Capital Gains:  When an person ‘sells’ the Shares, then he further pays capital gains tax on the sale price (less) FMV calculated at time of allotment of shares. As per the period of holding, Short term or Long term capital gains shall be applicable. <12 months – Short term capital gain tax, >12month – Long term capital gain tax.

 ALLOTMENT OF SHARES FOR CONSIDERATION OTHER THAN CASH

When Shares are allotted against services rendered or towards know-how, IP etc., then there would be an invoice for the services against which shares are issued.

Taxation Impact:  TDS as applicable to the services (invoice).

Capital Gains:   When an person ‘sells’ the Shares, then he further pays capital gains tax on the sale price (less) acquisition price calculated at time of allotment of shares.

Process:  Shares allotted at the Board meeting and Forms 2 and 3 filed with ROC along with the relevant agreement for the services.

Disclaimer This is not a legal opinion and should not be considered as one.  Please check with your attorney before taking any actions.

ESOP to employees outside India – Part V of the Series

We’re probably making the startup founder an expert on ESOPs :).  Startups who work with us understand our obsession of making them a success.

In this post, we’ll discuss about legal aspects of ESOP to employees of the Indian company based outside of India and ESOP to employees of a foreign company based in India.

A private and unlisted Indian company can issue ESOP to employees, who are resident outside India, by being compliant not only to Companies Act but also the FDI Policy (Foreign Direct Investment).  The Indian company has to report to the Reserve Bank of India (RBI) with details of the issue of shares after the Exercise.

Also, there are no restrictions on the operationalization of the Plan, i.e. the shares can be issued directly by the company or through a Trust.

Care to be taken that the adjustments on bonus shares, rights shares, transfer of shares has compliances attached to it.

For a Listed company, the ESOP Plan has to be drawn in line with SEBI’s regulations and a limit of 5% of the total paid up capital.

ESOP to employees of a foreign company based in India

Automatic permission has been given for an Indian citizen (individual) to acquire shares under ‘cashless’ ESOP issued by a company outside of India.  I.e. no remittance from India is permitted.

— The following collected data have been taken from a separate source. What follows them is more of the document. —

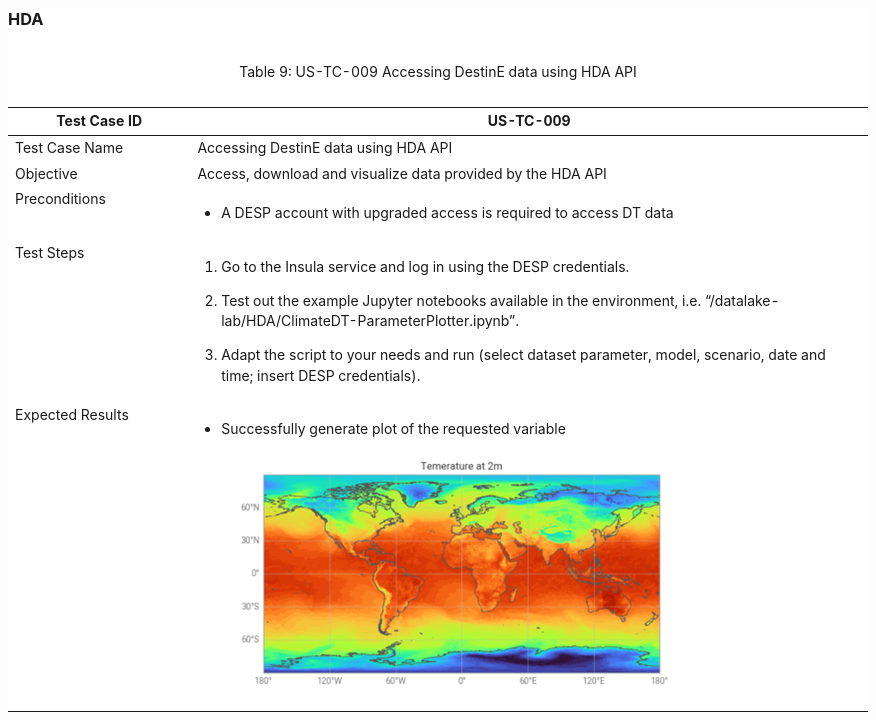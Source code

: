 
### HDA

<table>
<caption><p><span id="_Toc191650845" class="anchor"></span>Table 9:
US-TC-009 Accessing DestinE data using HDA API</p></caption>
<colgroup>
<col style="width: 21%" />
<col style="width: 78%" />
</colgroup>
<thead>
<tr>
<th>Test Case ID</th>
<th>US-TC-009</th>
</tr>
</thead>
<tbody>
<tr>
<td>Test Case Name</td>
<td>Accessing DestinE data using HDA API</td>
</tr>
<tr>
<td>Objective</td>
<td>Access, download and visualize data provided by the HDA API</td>
</tr>
<tr>
<td>Preconditions</td>
<td><ul>
<li><p>A DESP account with upgraded access is required to access DT
data</p></li>
</ul></td>
</tr>
<tr>
<td>Test Steps</td>
<td><ol type="1">
<li><p>Go to the Insula service and log in using the DESP
credentials.</p></li>
<li><p>Test out the example Jupyter notebooks available in the
environment, i.e.
“/datalake-lab/HDA/ClimateDT-ParameterPlotter.ipynb”.</p></li>
<li><p>Adapt the script to your needs and run (select dataset parameter,
model, scenario, date and time; insert DESP credentials).</p></li>
</ol></td>
</tr>
<tr>
<td>Expected Results</td>
<td><ul>
<li><p>Successfully generate plot of the requested variable</p>
<p><img src="media/IVVtestreport-Picture20.png" /></p></li>
</ul></td>
</tr>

To purchase equity shares offered by a foreign company under ESOP, an employee/ director of Indian subsidiary, the same can be done upto 51% through automatic permission route. Again, there are no restrictions on the operationalization of the Plan, through Trust or directly from the company or through a special purpose vehicle. There is also a need to ensure that the ESOP offered by the foreign company is on a uniform basis globally.

Remittance made by the Indian company for purchase of shares under ESOP has to be intimated to RBI.

Further, if an employee transfers the shares acquired then he has to repatriate the sale proceeds within 90 days to India.

The foreign company is also allowed to repurchase the shares issued under ESOP, but comes with compliance requirements.

Disclaimer: This is not a legal opinion and should not be construed as one. Please speak with your attorney for any advice.